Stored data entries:
══════

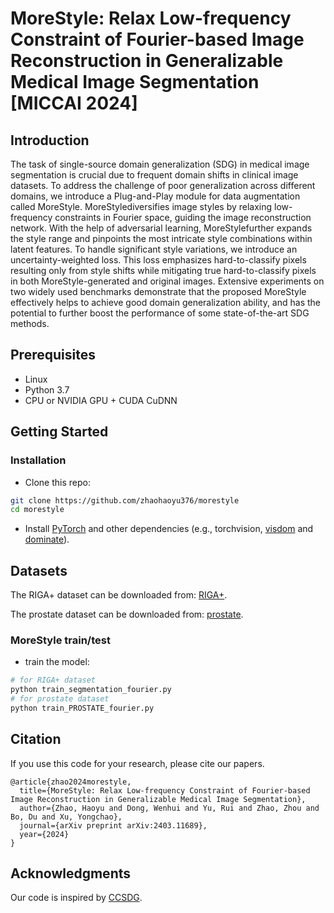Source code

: # MoreStyle: Relax Low-frequency Constraint of Fourier-based Image Reconstruction in Generalizable Medical Image Segmentation **[MICCAI 2024]**

## Introduction
The task of single-source domain generalization (SDG) in medical image segmentation is crucial due to frequent domain shifts in clinical image datasets. To address the challenge of poor generalization across different domains, we introduce a Plug-and-Play module for data augmentation called MoreStyle. MoreStylediversifies image styles by relaxing low-frequency constraints in Fourier space, guiding the image reconstruction network. With the help of adversarial learning, MoreStylefurther expands the style range and pinpoints the most intricate style combinations within latent features. To handle significant style variations, we introduce an uncertainty-weighted loss. This loss emphasizes hard-to-classify pixels resulting only from style shifts while mitigating true hard-to-classify pixels in both MoreStyle-generated and original images. Extensive experiments on two widely used benchmarks demonstrate that the proposed MoreStyle effectively helps to achieve good domain generalization ability, and has the potential to further boost the performance of some state-of-the-art SDG methods.

## Prerequisites
- Linux
- Python 3.7
- CPU or NVIDIA GPU + CUDA CuDNN

## Getting Started
### Installation

- Clone this repo:
```bash
git clone https://github.com/zhaohaoyu376/morestyle
cd morestyle
```

- Install [PyTorch](http://pytorch.org) and other dependencies (e.g., torchvision, [visdom](https://github.com/facebookresearch/visdom) and [dominate](https://github.com/Knio/dominate)).

## Datasets
The RIGA+ dataset can be downloaded from: [RIGA+](https://zenodo.org/records/6325549).

The prostate dataset can be downloaded from: [prostate](http://medicaldecathlon.com/).

### MoreStyle train/test
- train the model:
```bash
# for RIGA+ dataset
python train_segmentation_fourier.py
# for prostate dataset
python train_PROSTATE_fourier.py
```


## Citation
If you use this code for your research, please cite our papers.
```
@article{zhao2024morestyle,
  title={MoreStyle: Relax Low-frequency Constraint of Fourier-based Image Reconstruction in Generalizable Medical Image Segmentation},
  author={Zhao, Haoyu and Dong, Wenhui and Yu, Rui and Zhao, Zhou and Bo, Du and Xu, Yongchao},
  journal={arXiv preprint arXiv:2403.11689},
  year={2024}
}
```

## Acknowledgments
Our code is inspired by [CCSDG](https://github.com/ShishuaiHu/CCSDG).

══════

What you need to do: The answer is a portion of the data. Write out exactly the line with "The prostate dataset" and all lines after it.

Answer for this exercise:
The prostate dataset can be downloaded from: [prostate](http://medicaldecathlon.com/).

### MoreStyle train/test
- train the model:
```bash
# for RIGA+ dataset
python train_segmentation_fourier.py
# for prostate dataset
python train_PROSTATE_fourier.py
```


## Citation
If you use this code for your research, please cite our papers.
```
@article{zhao2024morestyle,
  title={MoreStyle: Relax Low-frequency Constraint of Fourier-based Image Reconstruction in Generalizable Medical Image Segmentation},
  author={Zhao, Haoyu and Dong, Wenhui and Yu, Rui and Zhao, Zhou and Bo, Du and Xu, Yongchao},
  journal={arXiv preprint arXiv:2403.11689},
  year={2024}
}
```

## Acknowledgments
Our code is inspired by [CCSDG](https://github.com/ShishuaiHu/CCSDG).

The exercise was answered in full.